The four most viable alternatives “offer some carbon savings but are not ideal”, according to the review by the Royal Society academy of scientists.

Replacing jet fuel with biomass, for example, would require half the UK’s farmland just to sustain current passenger levels.

But the government is planning for levels to soar by 70% by 2050, representing an additional 200 million passengers.

Switching to sustainable fuel is key to its “jet zero” strategy to turn aviation green, which it touts as a plan to offer “guilt-free flying”.

Flying is responsible for 8% of UK emissions and around 2.4% globally, and also releases other forms of pollution.

The lack of alternatives makes the carbon intensive industry one of the hardest to decarbonise as the world works towards net zero emissions by 2050.

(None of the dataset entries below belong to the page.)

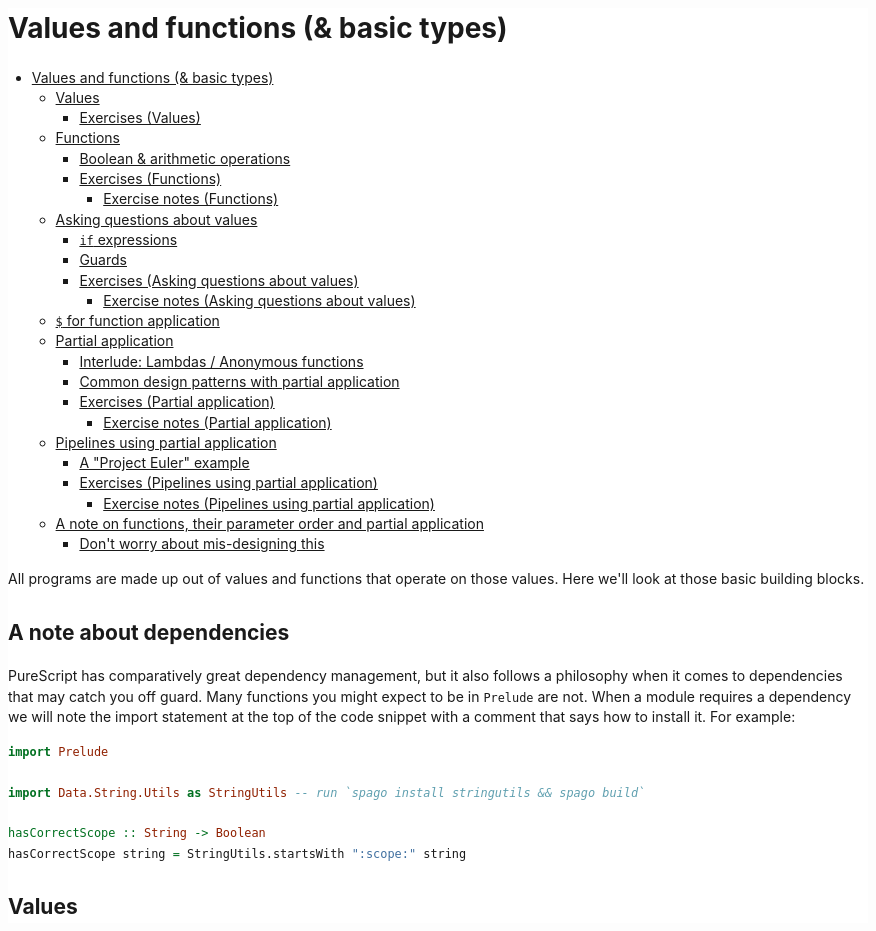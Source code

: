 # Values and functions (& basic types)

- [Values and functions (& basic types)](#values-and-functions--basic-types)
  - [Values](#values)
    - [Exercises (Values)](#exercises-values)
  - [Functions](#functions)
    - [Boolean & arithmetic operations](#boolean--arithmetic-operations)
    - [Exercises (Functions)](#exercises-functions)
      - [Exercise notes (Functions)](#exercise-notes-functions)
  - [Asking questions about values](#asking-questions-about-values)
    - [`if` expressions](#if-expressions)
    - [Guards](#guards)
    - [Exercises (Asking questions about values)](#exercises-asking-questions-about-values)
      - [Exercise notes (Asking questions about values)](#exercise-notes-asking-questions-about-values)
  - [`$` for function application](#-for-function-application)
  - [Partial application](#partial-application)
    - [Interlude: Lambdas / Anonymous functions](#interlude-lambdas--anonymous-functions)
    - [Common design patterns with partial application](#common-design-patterns-with-partial-application)
    - [Exercises (Partial application)](#exercises-partial-application)
      - [Exercise notes (Partial application)](#exercise-notes-partial-application)
  - [Pipelines using partial application](#pipelines-using-partial-application)
    - [A "Project Euler" example](#a-project-euler-example)
    - [Exercises (Pipelines using partial application)](#exercises-pipelines-using-partial-application)
      - [Exercise notes (Pipelines using partial application)](#exercise-notes-pipelines-using-partial-application)
  - [A note on functions, their parameter order and partial application](#a-note-on-functions-their-parameter-order-and-partial-application)
    - [Don't worry about mis-designing this](#dont-worry-about-mis-designing-this)

All programs are made up out of values and functions that operate on those values. Here we'll look
at those basic building blocks.

## A note about dependencies

PureScript has comparatively great dependency management, but it also follows a philosophy when it
comes to dependencies that may catch you off guard. Many functions you might expect to be in
`Prelude` are not. When a module requires a dependency we will note the import statement at the
top of the code snippet with a comment that says how to install it. For example:

```purescript
import Prelude

import Data.String.Utils as StringUtils -- run `spago install stringutils && spago build`

hasCorrectScope :: String -> Boolean
hasCorrectScope string = StringUtils.startsWith ":scope:" string
```

## Values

“The requirements for an alternative to jet fuel, to kerosene, is energy density, has to be sufficient to sustain short and long haul flights, it must be produced globally at scale, it must be cost-competitive and it must be implementable by 2050,” said Professor Graham Hutchings, chair of the report’s working group.

Other options, such as hydrogen, ammonia and synthetic fuels require a massive increase in renewable energy production, or are expensive or require substantial modifications to existing aircraft.

Producing enough green hydrogen – which is created by splitting water molecules into oxygen and hydrogen with renewably generated electricity – would require more than doubling or tripling the UK’s renewable capacity.

A fuel from biomass can be used in the same aircraft engine but there are concerns about its sustainability.

Full report here.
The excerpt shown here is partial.